As the election cycle already has started, the topic of NATO is frequently coming up as a relevant election topic. Biden is a cold war warrior who wants to expand NATO to any price, primarily for national security reasons, but also to continue to grow the U.S. military-industrial complex globally.

Trump on the other hand does not have an interest in NATO expansion and is skeptical of international organization and the deep state. Also, he is a businessman, who believes everyone in NATO should pay the fair share and according to NATO stipulation, each member state should pay at least 2% of their gross domestic product (GDP) annually.

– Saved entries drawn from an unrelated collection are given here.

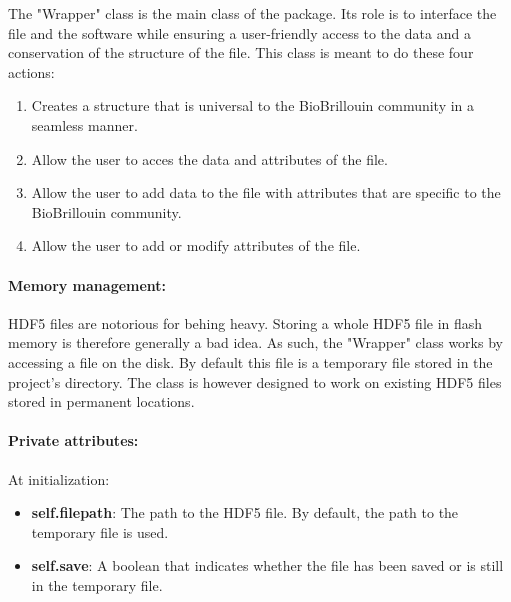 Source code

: \begin{tcolorbox}
    The "Wrapper" class is the main class of the package. Its role is to interface the file and the software while ensuring a user-friendly access to the data and a conservation of the structure of the file. This class is meant to do these four actions:
    \begin{enumerate}
        \item Creates a structure that is universal to the BioBrillouin community in a seamless manner.
        \item Allow the user to acces the data and attributes of the file.
        \item Allow the user to add data to the file with attributes that are specific to the BioBrillouin community.
        \item Allow the user to add or modify attributes of the file.
    \end{enumerate}
\end{tcolorbox}

\paragraph{Memory management:}
HDF5 files are notorious for behing heavy. Storing a whole HDF5 file in flash memory is therefore generally a bad idea. As such, the "Wrapper" class works by accessing a file on the disk. By default this file is a temporary file stored in the project's directory. The class is however designed to work on existing HDF5 files stored in permanent locations.

\paragraph{Private attributes:} 
At initialization:
\begin{itemize}
    \item \textbf{self.filepath}: The path to the HDF5 file. By default, the path to the temporary file is used.
    \item \textbf{self.save}: A boolean that indicates whether the file has been saved or is still in the temporary file.
\end{itemize}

Last year, only 11 member states met this target and key countries like Germany, Italy, France, Turkey, and Spain did not. They were not even close. NATO’s more recent member Sweden, the 32nd NATO member, spends a fraction of the minimum amount. There is a distinct difference between the two U.S. parties and the presidential candidates when it comes to NATO. It might not be a decisive election issue like the U.S. economy, immigration, and abortion, but voters do care about foreign spending.

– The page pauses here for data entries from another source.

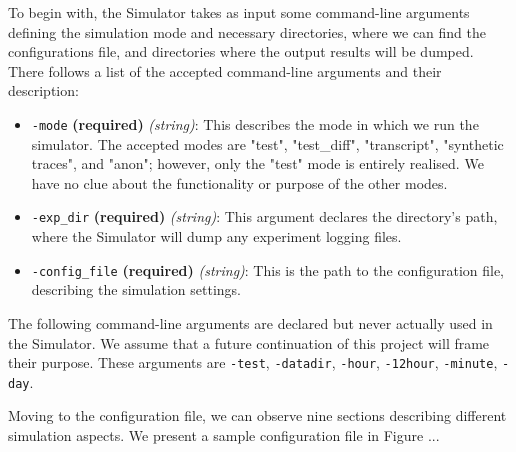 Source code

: \documentclass[logo,msc,cyber]{infthesis}   %
\begin{document}
To begin with, the Simulator takes as input some command-line arguments defining
the simulation mode and necessary directories, where we can find the
configurations file, and directories where the output results will be dumped.
There follows a list of the accepted command-line arguments and their
description:

\begin{itemize}
    \item[] \texttt{-mode} \textbf{(required)} \textit{(string)}: This describes the
    mode in which we run the simulator. The accepted modes are "test",
    "test\_diff", "transcript", "synthetic traces", and "anon"; however, only the
    "test" mode is entirely realised. We have no clue about the functionality or
    purpose of the other modes.
    \item[] \texttt{-exp\_dir} \textbf{(required)} \textit{(string)}: This argument
    declares the directory's path, where the Simulator will dump any experiment
    logging files.
    \item[] \texttt{-config\_file} \textbf{(required)} \textit{(string)}: This is
    the path to the configuration file, describing the simulation settings.
 \end{itemize}

The following command-line arguments are declared but never actually used in the
Simulator. We assume that a future continuation of this project will frame their
purpose. These arguments are \texttt{-test}, \texttt{-datadir}, \texttt{-hour},
\texttt{-12hour}, \texttt{-minute}, \texttt{-day}.

Moving to the configuration file, we can observe nine sections describing
different simulation aspects. We present a sample configuration file in Figure
...
\end{document}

Many believes Biden has been reckless with billions of dollars going to conduct foreign wars in Ukraine and the Gaza Strip and elsewhere. Why should the U.S. continue supporting foreign wars and at the same time work for an expanded NATO, if other countries are not paying their fair shares. Trump certainly has a point there. Some political analysts have suggested a two-tiered NATO system in which members not meeting the required financial threshold of 2% of their GDP would not receive alliance protection or at least not to the same extent as countries paying the full amount. This will most likely not work though as the basis for the existence of NATO Is that if one country is attacked, it is seen as an attack of the whole alliance.

Another proposal has been to impose tariffs on NATO member countries that do not comply with the 2% spending level. Bottom line is that it makes sense for all members to pay what they are supposed to pay, 2% of their respective GDP. That message is pretty clear and easy to understand. On a more ideological basis, Biden is a globalist, Trump a nationalist, so there is an inherent positive versus negative view of international organizations in general. The United Nations is another good example, where Biden is favorable of an active U.S. role within the United Nations framework, whereas Trump deem the whole organization as useless and has not expressed support for the rules-based international world-order.

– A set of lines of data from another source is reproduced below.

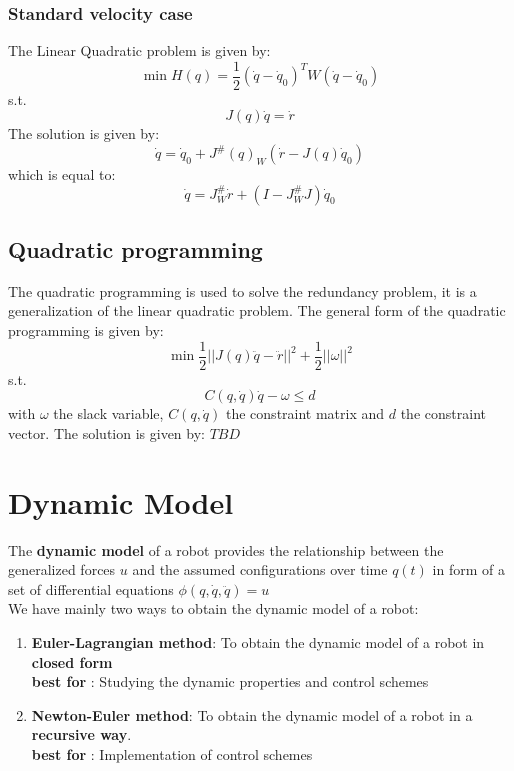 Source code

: \documentclass[a4paper,12pt]{article}
\begin{document}
\subsubsection{Standard velocity case}
The Linear Quadratic problem is given by:
\begin{equation}
    \min{H(q)} = \frac{1}{2} (\dot{q}-\dot{q}_0)^T W (\dot{q}-\dot{q}_0)
\end{equation} s.t. \begin{equation}
    J(q) \dot{q} = \dot{r}
\end{equation}
The solution is given by:
\begin{equation}
    \dot{q} = \dot{q}_0 + J^{\#}(q)_W (\dot{r}-J(q)\dot{q}_0)
\end{equation}
which is equal to:
\begin{equation}
    \dot{q} = J^{\#}_W\dot{r}+(I - J^{\#}_WJ)\dot{q}_0
\end{equation}
\subsection{Quadratic programming}
The quadratic programming is used to solve the redundancy problem,
it is a generalization of the linear quadratic problem.
The general form of the quadratic programming is given by:
\begin{equation}
    \min \frac{1}{2}||J(q)\ddot{q}-\ddot{r}||^2 + \frac{1}{2}||\omega||^2
\end{equation} s.t. \begin{equation}
    C(q,\dot{q})\dot{q} - \omega \leq d
\end{equation}
with $\omega$ the slack variable, $C(q,\dot{q})$ the constraint 
matrix and $d$ the constraint vector.\newline
The solution is given by: $TBD$





\section{Dynamic Model}
The \textbf{dynamic model} of a robot provides 
the relationship between the generalized forces $u$ and the
assumed configurations over time $q(t)$ in form of 
a set of differential equations $\phi(q,\dot{q},\ddot{q})=u$\\
We have mainly two ways to obtain the dynamic model of a robot:
\begin{enumerate}
    \item \textbf{Euler-Lagrangian method}: To 
    obtain the dynamic model of a robot in \textbf{closed form} \\
     \textbf{best for }: Studying the dynamic properties and control schemes
    \item \textbf{Newton-Euler method}: To obtain the dynamic model of a robot in 
     a \textbf{recursive way}.\\
     \textbf{best for }: Implementation of control schemes
\end{enumerate}
\end{document}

NATO and other U.S. politico-military alliances must be paid for and the payment responsibility must be shared by all involved allies. The U.S. should not be a charity organization, but demand that the fair shares are paid also by others. This is in the national security interest of all member states, and it requires spending the necessary resources to build peace over time. If the NATO members reduce the defense and military capabilities or retreat from a position of strength, other countries will fill the vacuum. The clear message to all NATO members should be, pay at least the required 2% of your GDP or leave NATO.